| Work to complete |
Retype each entry. Leave every word as it is.

§ §

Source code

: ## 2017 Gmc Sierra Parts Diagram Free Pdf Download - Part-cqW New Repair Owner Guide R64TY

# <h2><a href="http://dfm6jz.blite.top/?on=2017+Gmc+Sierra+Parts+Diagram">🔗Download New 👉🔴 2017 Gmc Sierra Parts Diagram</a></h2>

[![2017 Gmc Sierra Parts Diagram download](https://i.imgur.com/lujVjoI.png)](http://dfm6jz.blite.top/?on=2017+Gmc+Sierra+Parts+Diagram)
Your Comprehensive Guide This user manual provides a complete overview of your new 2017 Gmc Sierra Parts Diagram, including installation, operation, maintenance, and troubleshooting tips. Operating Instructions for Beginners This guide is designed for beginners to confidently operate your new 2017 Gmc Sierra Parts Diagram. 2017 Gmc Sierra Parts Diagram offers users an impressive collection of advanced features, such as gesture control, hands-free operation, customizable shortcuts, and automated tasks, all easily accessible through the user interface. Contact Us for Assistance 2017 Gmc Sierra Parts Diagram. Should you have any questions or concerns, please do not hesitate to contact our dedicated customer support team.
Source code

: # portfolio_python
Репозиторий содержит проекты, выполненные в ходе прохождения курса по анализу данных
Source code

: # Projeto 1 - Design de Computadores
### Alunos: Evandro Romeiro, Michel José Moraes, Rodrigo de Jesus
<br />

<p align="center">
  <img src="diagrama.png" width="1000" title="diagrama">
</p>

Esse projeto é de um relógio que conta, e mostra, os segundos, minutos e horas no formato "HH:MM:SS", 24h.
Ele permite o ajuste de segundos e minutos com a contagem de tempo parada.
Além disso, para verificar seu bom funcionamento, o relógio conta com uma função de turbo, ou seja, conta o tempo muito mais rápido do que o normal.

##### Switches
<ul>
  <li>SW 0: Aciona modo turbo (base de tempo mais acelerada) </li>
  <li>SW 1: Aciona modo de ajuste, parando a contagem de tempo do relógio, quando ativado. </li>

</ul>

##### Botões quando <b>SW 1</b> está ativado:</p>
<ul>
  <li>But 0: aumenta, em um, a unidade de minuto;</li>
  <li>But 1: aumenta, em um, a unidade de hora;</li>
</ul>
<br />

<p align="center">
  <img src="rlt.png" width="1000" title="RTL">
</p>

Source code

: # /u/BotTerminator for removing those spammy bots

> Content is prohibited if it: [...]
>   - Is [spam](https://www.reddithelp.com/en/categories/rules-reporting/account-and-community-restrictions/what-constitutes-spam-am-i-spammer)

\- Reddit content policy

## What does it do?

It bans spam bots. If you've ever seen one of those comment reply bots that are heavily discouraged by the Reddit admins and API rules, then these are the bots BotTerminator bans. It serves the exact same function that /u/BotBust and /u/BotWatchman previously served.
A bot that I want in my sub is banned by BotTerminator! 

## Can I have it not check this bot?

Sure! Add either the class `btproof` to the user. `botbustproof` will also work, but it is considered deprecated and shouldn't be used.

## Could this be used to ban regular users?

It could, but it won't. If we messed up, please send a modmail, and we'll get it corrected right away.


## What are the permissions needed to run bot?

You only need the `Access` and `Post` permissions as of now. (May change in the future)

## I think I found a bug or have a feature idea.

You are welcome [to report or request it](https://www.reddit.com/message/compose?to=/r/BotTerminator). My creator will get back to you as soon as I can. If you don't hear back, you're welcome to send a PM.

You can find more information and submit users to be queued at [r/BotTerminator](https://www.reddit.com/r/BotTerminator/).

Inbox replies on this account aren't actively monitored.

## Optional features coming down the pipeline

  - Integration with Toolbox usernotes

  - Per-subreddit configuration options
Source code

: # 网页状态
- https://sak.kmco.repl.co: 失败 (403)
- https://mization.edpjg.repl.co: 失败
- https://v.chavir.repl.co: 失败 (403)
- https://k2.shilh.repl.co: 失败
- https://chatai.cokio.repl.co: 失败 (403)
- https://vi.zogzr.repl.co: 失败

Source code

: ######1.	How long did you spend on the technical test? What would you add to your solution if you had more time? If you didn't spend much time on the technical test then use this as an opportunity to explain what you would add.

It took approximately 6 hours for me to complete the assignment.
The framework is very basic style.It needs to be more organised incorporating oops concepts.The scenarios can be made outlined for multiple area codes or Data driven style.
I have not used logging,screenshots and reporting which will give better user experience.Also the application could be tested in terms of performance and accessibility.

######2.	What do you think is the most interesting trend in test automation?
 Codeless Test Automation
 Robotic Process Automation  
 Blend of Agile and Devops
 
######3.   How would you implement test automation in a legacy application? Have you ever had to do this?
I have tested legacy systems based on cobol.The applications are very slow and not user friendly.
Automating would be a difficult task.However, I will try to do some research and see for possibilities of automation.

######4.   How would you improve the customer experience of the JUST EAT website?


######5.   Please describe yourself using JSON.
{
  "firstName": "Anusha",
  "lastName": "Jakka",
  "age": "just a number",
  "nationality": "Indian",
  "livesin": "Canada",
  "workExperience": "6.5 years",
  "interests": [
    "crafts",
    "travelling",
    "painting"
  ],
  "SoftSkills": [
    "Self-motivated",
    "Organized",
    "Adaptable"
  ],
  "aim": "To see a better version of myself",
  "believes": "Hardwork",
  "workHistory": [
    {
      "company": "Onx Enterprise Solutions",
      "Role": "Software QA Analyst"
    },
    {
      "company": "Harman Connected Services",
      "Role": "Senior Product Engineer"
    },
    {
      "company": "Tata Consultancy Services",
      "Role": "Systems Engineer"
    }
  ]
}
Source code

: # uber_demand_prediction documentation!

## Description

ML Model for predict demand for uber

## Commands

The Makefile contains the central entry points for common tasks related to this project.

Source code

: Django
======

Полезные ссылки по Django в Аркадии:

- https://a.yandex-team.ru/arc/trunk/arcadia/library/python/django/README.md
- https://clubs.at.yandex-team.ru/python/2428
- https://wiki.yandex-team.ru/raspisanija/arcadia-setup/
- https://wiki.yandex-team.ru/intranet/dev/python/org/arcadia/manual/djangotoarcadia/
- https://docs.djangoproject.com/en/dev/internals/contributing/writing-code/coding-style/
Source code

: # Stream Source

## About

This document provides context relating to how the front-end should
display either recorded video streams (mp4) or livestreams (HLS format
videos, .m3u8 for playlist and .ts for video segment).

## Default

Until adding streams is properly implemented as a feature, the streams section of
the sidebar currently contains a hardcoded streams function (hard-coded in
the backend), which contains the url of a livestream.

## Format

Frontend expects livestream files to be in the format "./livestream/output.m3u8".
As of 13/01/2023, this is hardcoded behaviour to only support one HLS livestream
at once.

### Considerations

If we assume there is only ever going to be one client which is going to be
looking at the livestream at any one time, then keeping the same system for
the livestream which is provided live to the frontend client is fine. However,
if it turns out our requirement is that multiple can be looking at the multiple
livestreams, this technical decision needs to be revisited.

§ §

| Result |
Source code

: ## 2017 Gmc Sierra Parts Diagram Free Pdf Download - Part-cqW New Repair Owner Guide R64TY

# <h2><a href="http://dfm6jz.blite.top/?on=2017+Gmc+Sierra+Parts+Diagram">🔗Download New 👉🔴 2017 Gmc Sierra Parts Diagram</a></h2>

[![2017 Gmc Sierra Parts Diagram download](https://i.imgur.com/lujVjoI.png)](http://dfm6jz.blite.top/?on=2017+Gmc+Sierra+Parts+Diagram)
Your Comprehensive Guide This user manual provides a complete overview of your new 2017 Gmc Sierra Parts Diagram, including installation, operation, maintenance, and troubleshooting tips. Operating Instructions for Beginners This guide is designed for beginners to confidently operate your new 2017 Gmc Sierra Parts Diagram. 2017 Gmc Sierra Parts Diagram offers users an impressive collection of advanced features, such as gesture control, hands-free operation, customizable shortcuts, and automated tasks, all easily accessible through the user interface. Contact Us for Assistance 2017 Gmc Sierra Parts Diagram. Should you have any questions or concerns, please do not hesitate to contact our dedicated customer support team.
Source code

: # portfolio_python
Репозиторий содержит проекты, выполненные в ходе прохождения курса по анализу данных
Source code

: # Projeto 1 - Design de Computadores
### Alunos: Evandro Romeiro, Michel José Moraes, Rodrigo de Jesus
<br />

<p align="center">
  <img src="diagrama.png" width="1000" title="diagrama">
</p>

Esse projeto é de um relógio que conta, e mostra, os segundos, minutos e horas no formato "HH:MM:SS", 24h.
Ele permite o ajuste de segundos e minutos com a contagem de tempo parada.
Além disso, para verificar seu bom funcionamento, o relógio conta com uma função de turbo, ou seja, conta o tempo muito mais rápido do que o normal.

##### Switches
<ul>
  <li>SW 0: Aciona modo turbo (base de tempo mais acelerada) </li>
  <li>SW 1: Aciona modo de ajuste, parando a contagem de tempo do relógio, quando ativado. </li>

</ul>

##### Botões quando <b>SW 1</b> está ativado:</p>
<ul>
  <li>But 0: aumenta, em um, a unidade de minuto;</li>
  <li>But 1: aumenta, em um, a unidade de hora;</li>
</ul>
<br />

<p align="center">
  <img src="rlt.png" width="1000" title="RTL">
</p>

Source code

: # /u/BotTerminator for removing those spammy bots

> Content is prohibited if it: [...]
>   - Is [spam](https://www.reddithelp.com/en/categories/rules-reporting/account-and-community-restrictions/what-constitutes-spam-am-i-spammer)

\- Reddit content policy

## What does it do?

It bans spam bots. If you've ever seen one of those comment reply bots that are heavily discouraged by the Reddit admins and API rules, then these are the bots BotTerminator bans. It serves the exact same function that /u/BotBust and /u/BotWatchman previously served.
A bot that I want in my sub is banned by BotTerminator! 

## Can I have it not check this bot?

Sure! Add either the class `btproof` to the user. `botbustproof` will also work, but it is considered deprecated and shouldn't be used.

## Could this be used to ban regular users?

It could, but it won't. If we messed up, please send a modmail, and we'll get it corrected right away.


## What are the permissions needed to run bot?

You only need the `Access` and `Post` permissions as of now. (May change in the future)

## I think I found a bug or have a feature idea.

You are welcome [to report or request it](https://www.reddit.com/message/compose?to=/r/BotTerminator). My creator will get back to you as soon as I can. If you don't hear back, you're welcome to send a PM.

You can find more information and submit users to be queued at [r/BotTerminator](https://www.reddit.com/r/BotTerminator/).

Inbox replies on this account aren't actively monitored.

## Optional features coming down the pipeline

  - Integration with Toolbox usernotes

  - Per-subreddit configuration options
Source code

: # 网页状态
- https://sak.kmco.repl.co: 失败 (403)
- https://mization.edpjg.repl.co: 失败
- https://v.chavir.repl.co: 失败 (403)
- https://k2.shilh.repl.co: 失败
- https://chatai.cokio.repl.co: 失败 (403)
- https://vi.zogzr.repl.co: 失败

Source code

: ######1.	How long did you spend on the technical test? What would you add to your solution if you had more time? If you didn't spend much time on the technical test then use this as an opportunity to explain what you would add.

It took approximately 6 hours for me to complete the assignment.
The framework is very basic style.It needs to be more organised incorporating oops concepts.The scenarios can be made outlined for multiple area codes or Data driven style.
I have not used logging,screenshots and reporting which will give better user experience.Also the application could be tested in terms of performance and accessibility.

######2.	What do you think is the most interesting trend in test automation?
 Codeless Test Automation
 Robotic Process Automation  
 Blend of Agile and Devops
 
######3.   How would you implement test automation in a legacy application? Have you ever had to do this?
I have tested legacy systems based on cobol.The applications are very slow and not user friendly.
Automating would be a difficult task.However, I will try to do some research and see for possibilities of automation.

######4.   How would you improve the customer experience of the JUST EAT website?


######5.   Please describe yourself using JSON.
{
  "firstName": "Anusha",
  "lastName": "Jakka",
  "age": "just a number",
  "nationality": "Indian",
  "livesin": "Canada",
  "workExperience": "6.5 years",
  "interests": [
    "crafts",
    "travelling",
    "painting"
  ],
  "SoftSkills": [
    "Self-motivated",
    "Organized",
    "Adaptable"
  ],
  "aim": "To see a better version of myself",
  "believes": "Hardwork",
  "workHistory": [
    {
      "company": "Onx Enterprise Solutions",
      "Role": "Software QA Analyst"
    },
    {
      "company": "Harman Connected Services",
      "Role": "Senior Product Engineer"
    },
    {
      "company": "Tata Consultancy Services",
      "Role": "Systems Engineer"
    }
  ]
}
Source code

: # uber_demand_prediction documentation!

## Description

ML Model for predict demand for uber

## Commands

The Makefile contains the central entry points for common tasks related to this project.

Source code

: Django
======

Полезные ссылки по Django в Аркадии:

- https://a.yandex-team.ru/arc/trunk/arcadia/library/python/django/README.md
- https://clubs.at.yandex-team.ru/python/2428
- https://wiki.yandex-team.ru/raspisanija/arcadia-setup/
- https://wiki.yandex-team.ru/intranet/dev/python/org/arcadia/manual/djangotoarcadia/
- https://docs.djangoproject.com/en/dev/internals/contributing/writing-code/coding-style/
Source code

: # Stream Source

## About

This document provides context relating to how the front-end should
display either recorded video streams (mp4) or livestreams (HLS format
videos, .m3u8 for playlist and .ts for video segment).

## Default

Until adding streams is properly implemented as a feature, the streams section of
the sidebar currently contains a hardcoded streams function (hard-coded in
the backend), which contains the url of a livestream.

## Format

Frontend expects livestream files to be in the format "./livestream/output.m3u8".
As of 13/01/2023, this is hardcoded behaviour to only support one HLS livestream
at once.

### Considerations

If we assume there is only ever going to be one client which is going to be
looking at the livestream at any one time, then keeping the same system for
the livestream which is provided live to the frontend client is fine. However,
if it turns out our requirement is that multiple can be looking at the multiple
livestreams, this technical decision needs to be revisited.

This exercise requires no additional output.